A key factor that limits the performance of the World Wide Web is the speed with which the server 40 can supply information to a client via the Internet 20. Performance is limited by the speed, reliability, and congestion level of the network route through the Internet, by geographical distance delays, and by server load level. Accordingly, client transaction time can be reduced by storing replicas of popular information objects in repositories geographically dispersed from the server. Each local repository for object replicas is generally referred to as a cache. A client may be able to access replicas from a topologically proximate cache faster than possible from the original web server, while at the same time reducing Internet server traffic.
In one arrangement, as shown in FIG. 1, the cache is located in a proxy server 30 that is logically interposed between the clients 10a, 10b and the server 40. The proxy server provides a "middleman" gateway service, acting as a server to the client, and a client to the server. A proxy server equipped with a cache is called a caching proxy server, or commonly, a "proxy cache".
The proxy cache 30 intercepts requests for resources that are directed from the clients 10a, 10b to the server 40. When the cache in the proxy 30 has a replica of the requested resource that meets certain freshness constraints, the proxy responds to the clients 10a, 10b and serves the resource directly. In this arrangement, the number and volume of data transfers along the link 42 are greatly reduced. As a result, network resources or objects are provided more rapidly to the clients 10a, 10b.
A key problem in such caching is the efficient storage, location, and retrieval of objects in the cache. This document concerns technology related to the storage, location, and retrieval of multimedia objects within a cache. The object storage facility within a cache is called a "cache object store" or "object store".

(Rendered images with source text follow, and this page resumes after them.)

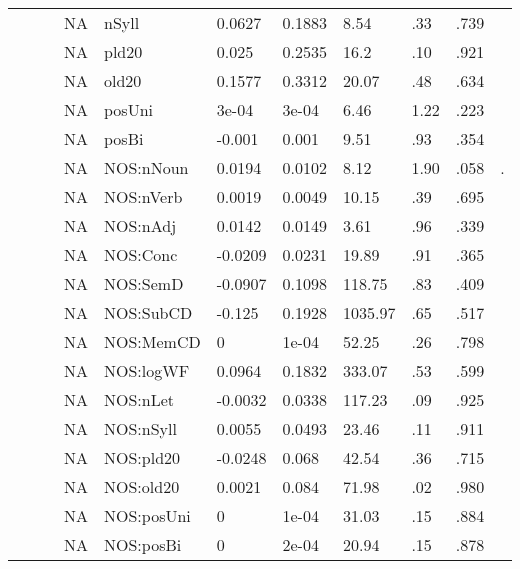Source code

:\begin{table}[ht]
\begin{tabular}{lllllllllll}
   &  &  & NA & nSyll & 0.0627 & 0.1883 & 8.54 & .33 & .739 &   \\ 
   &  &  & NA & pld20 & 0.025 & 0.2535 & 16.2 & .10 & .921 &   \\ 
   &  &  & NA & old20 & 0.1577 & 0.3312 & 20.07 & .48 & .634 &   \\ 
   &  &  & NA & posUni & 3e-04 & 3e-04 & 6.46 & 1.22 & .223 &   \\ 
   &  &  & NA & posBi & -0.001 & 0.001 & 9.51 & .93 & .354 &   \\ 
   &  &  & NA & NOS:nNoun & 0.0194 & 0.0102 & 8.12 & 1.90 & .058 & . \\ 
   &  &  & NA & NOS:nVerb & 0.0019 & 0.0049 & 10.15 & .39 & .695 &   \\ 
   &  &  & NA & NOS:nAdj & 0.0142 & 0.0149 & 3.61 & .96 & .339 &   \\ 
   &  &  & NA & NOS:Conc & -0.0209 & 0.0231 & 19.89 & .91 & .365 &   \\ 
   &  &  & NA & NOS:SemD & -0.0907 & 0.1098 & 118.75 & .83 & .409 &   \\ 
   &  &  & NA & NOS:SubCD & -0.125 & 0.1928 & 1035.97 & .65 & .517 &   \\ 
   &  &  & NA & NOS:MemCD & 0 & 1e-04 & 52.25 & .26 & .798 &   \\ 
   &  &  & NA & NOS:logWF & 0.0964 & 0.1832 & 333.07 & .53 & .599 &   \\ 
   &  &  & NA & NOS:nLet & -0.0032 & 0.0338 & 117.23 & .09 & .925 &   \\ 
   &  &  & NA & NOS:nSyll & 0.0055 & 0.0493 & 23.46 & .11 & .911 &   \\ 
   &  &  & NA & NOS:pld20 & -0.0248 & 0.068 & 42.54 & .36 & .715 &   \\ 
   &  &  & NA & NOS:old20 & 0.0021 & 0.084 & 71.98 & .02 & .980 &   \\ 
   &  &  & NA & NOS:posUni & 0 & 1e-04 & 31.03 & .15 & .884 &   \\ 
   &  &  & NA & NOS:posBi & 0 & 2e-04 & 20.94 & .15 & .878 &   \\ 
   \hline
\end{tabular}
\endgroup
\end{table}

To effectively handle heavy traffic environments, such as the World Wide Web, a cache object store needs to be able to handle tens or hundreds of millions of different objects, while storing, deleting, and fetching the objects simultaneously. Accordingly, cache performance must not degrade significantly with object count. Performance is the driving goal of cache object stores.
Finding an object in the cache is the most common operation and therefore the cache must be extremely fast in carrying out searches. The key factor that limits cache performance is lookup time. It is desirable to have a cache that can determine whether an object is in the cache (a "hit") or not (a "miss") as fast as possible. In past approaches, caches capable of storing millions of objects have been stored in traditional file system storage structures. Traditional file systems are poorly suited for multimedia object caches because they are tuned for particular object sizes and require multiple disk head movements to examine file system metadata. Object stores can obtain higher lookup performance by dedicating DRAM memory to the task of object lookup, but because there are tens or hundreds of millions of objects, the memory lookup tables must be very compact.
Once an object is located, it must be transferred to the client efficiently. Modem disk drives offer high performance when reading and writing sequential data, but suffer significant performance delays when incurring disk head movements to other parts of the disk. These disk head movements are called "seeks". Disk performance is typically constrained by the drive's rated seeks per second. To optimize performance of a cache, it is desirable to minimize disk seeks, by reading and writing contiguous blocks of data.
Eventually, the object store will become full, and particular objects must be expunged to make room for new content. This process is called "garbage collection". Garbage collection must be efficient enough that it can run continually without providing a significant decrease in system performance, while removing objects that have the least impact on future cache performance.